Lightweight web-based soundboard server for low-latency audio playback on Linux

2025WebAudioPythonGitHub

Overview

My roommates and I wanted an easy to way to play sound clips on demand in our living room, accessible from any of our devices and with instant playback. We built a simple, lightweight soundboard web server that can be deployed on any Linux machine. The entire interface runs in the browser, making it easy to trigger sounds from any device on your network. It turns out this was a pretty difficult problem to solve, and I learned a lot about audio programming and low-latency audio processing.
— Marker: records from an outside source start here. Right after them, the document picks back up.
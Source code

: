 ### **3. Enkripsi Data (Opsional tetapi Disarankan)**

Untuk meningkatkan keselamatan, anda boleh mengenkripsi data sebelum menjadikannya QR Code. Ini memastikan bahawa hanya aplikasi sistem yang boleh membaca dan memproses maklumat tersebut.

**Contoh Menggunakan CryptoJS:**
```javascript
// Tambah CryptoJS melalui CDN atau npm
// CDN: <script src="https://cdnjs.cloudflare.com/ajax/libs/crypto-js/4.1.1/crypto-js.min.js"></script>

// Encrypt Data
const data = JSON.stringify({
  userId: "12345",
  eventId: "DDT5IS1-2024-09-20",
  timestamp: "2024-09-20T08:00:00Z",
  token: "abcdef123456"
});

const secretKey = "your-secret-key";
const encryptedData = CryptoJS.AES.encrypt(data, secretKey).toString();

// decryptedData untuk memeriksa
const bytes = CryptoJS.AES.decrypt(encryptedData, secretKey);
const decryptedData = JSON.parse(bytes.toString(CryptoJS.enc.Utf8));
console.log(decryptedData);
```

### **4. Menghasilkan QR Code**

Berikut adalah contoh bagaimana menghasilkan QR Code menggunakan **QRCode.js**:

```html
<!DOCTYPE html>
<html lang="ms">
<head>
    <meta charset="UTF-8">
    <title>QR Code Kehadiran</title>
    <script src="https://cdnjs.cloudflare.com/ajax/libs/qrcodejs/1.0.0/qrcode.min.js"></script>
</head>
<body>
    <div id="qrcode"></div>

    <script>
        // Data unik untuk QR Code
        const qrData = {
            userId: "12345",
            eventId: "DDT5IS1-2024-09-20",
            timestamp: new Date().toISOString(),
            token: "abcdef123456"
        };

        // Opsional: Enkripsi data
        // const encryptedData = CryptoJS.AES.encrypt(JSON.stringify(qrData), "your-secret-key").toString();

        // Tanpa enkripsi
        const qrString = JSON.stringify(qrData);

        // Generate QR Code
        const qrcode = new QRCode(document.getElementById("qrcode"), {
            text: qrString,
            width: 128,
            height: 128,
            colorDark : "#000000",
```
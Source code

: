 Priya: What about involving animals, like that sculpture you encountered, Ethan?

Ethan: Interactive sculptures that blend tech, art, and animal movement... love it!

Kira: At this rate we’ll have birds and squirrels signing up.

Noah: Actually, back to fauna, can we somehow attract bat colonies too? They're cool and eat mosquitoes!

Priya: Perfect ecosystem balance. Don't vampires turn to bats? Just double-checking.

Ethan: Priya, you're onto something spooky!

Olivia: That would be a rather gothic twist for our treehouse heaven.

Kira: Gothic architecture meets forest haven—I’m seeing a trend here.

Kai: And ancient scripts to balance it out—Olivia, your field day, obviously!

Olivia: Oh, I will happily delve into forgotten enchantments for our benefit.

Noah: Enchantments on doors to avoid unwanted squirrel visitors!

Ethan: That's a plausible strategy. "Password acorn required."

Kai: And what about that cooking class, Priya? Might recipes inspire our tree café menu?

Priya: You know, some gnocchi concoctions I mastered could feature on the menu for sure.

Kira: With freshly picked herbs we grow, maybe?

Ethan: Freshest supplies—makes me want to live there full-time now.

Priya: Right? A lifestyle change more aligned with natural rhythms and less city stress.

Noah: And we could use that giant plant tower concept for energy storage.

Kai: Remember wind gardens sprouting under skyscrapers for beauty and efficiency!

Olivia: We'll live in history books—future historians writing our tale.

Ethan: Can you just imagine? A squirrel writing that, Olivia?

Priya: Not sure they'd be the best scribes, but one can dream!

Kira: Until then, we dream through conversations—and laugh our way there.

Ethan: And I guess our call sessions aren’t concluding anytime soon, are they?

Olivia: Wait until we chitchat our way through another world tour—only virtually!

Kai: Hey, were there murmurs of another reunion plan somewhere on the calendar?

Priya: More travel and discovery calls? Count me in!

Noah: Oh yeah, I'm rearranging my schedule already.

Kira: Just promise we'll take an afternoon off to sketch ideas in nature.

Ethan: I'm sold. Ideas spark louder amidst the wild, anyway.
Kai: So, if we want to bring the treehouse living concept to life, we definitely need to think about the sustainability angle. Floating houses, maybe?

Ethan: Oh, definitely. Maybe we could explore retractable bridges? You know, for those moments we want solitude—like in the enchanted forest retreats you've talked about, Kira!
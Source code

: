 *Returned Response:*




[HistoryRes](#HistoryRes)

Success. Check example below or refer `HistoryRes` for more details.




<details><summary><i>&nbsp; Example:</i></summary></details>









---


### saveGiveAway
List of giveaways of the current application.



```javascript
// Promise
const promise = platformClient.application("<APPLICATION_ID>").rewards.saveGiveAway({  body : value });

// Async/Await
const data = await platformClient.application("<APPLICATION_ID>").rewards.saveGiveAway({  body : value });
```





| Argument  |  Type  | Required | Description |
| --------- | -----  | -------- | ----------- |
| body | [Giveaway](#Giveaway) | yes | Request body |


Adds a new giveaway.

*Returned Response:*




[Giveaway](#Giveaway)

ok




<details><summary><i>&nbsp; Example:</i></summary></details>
Sounds can be uploaded directly through the web UI. The backend automatically processes the uploaded sounds to remove leading and trailing silence, then converts them to uncompressed WAV format. The server loads all of the sounds into memory, so they can be played instantly when you press a button without the latency of a disk read. It also supports concurrent playback, which means you and your friends can spam the buttons at will!


Features

  • Low Latency Playback: All sounds are loaded into RAM at startup for instant playback
  • Web-Based Interface: Control the soundboard from any device on your network
  • Automatic Processing: Uploaded sounds are trimmed and converted to WAV automatically
  • High Concurrency: Supports many simultaneous audio streams
  • Password Protection: Secure access with authentication
  • Easy Upload: Drag and drop sounds directly in the browser

Technical Details

The server is built with:

  • FastAPI: High-performance Python web framework
  • HTMX: Lightweight frontend interactivity without heavy JavaScript
  • UV: Modern Python package manager for fast dependency installation

When the server starts, all sounds are preloaded into memory. This eliminates disk I/O latency during playback, ensuring sounds trigger instantly when you press a button. The audio buffer size can be adjusted to support more concurrent streams if needed.

Audio Drivers on Linux

Linux audio drivers are a bit of a mess. I found that the PulseAudio driver was the most reliable for low-latency concurrent audio playback, but your mileage may vary.

The app uses cookie-based authentication to protect access on our university network. In production mode, cookies are only sent over HTTPS for security, but in development mode, they are sent over HTTP for convenience.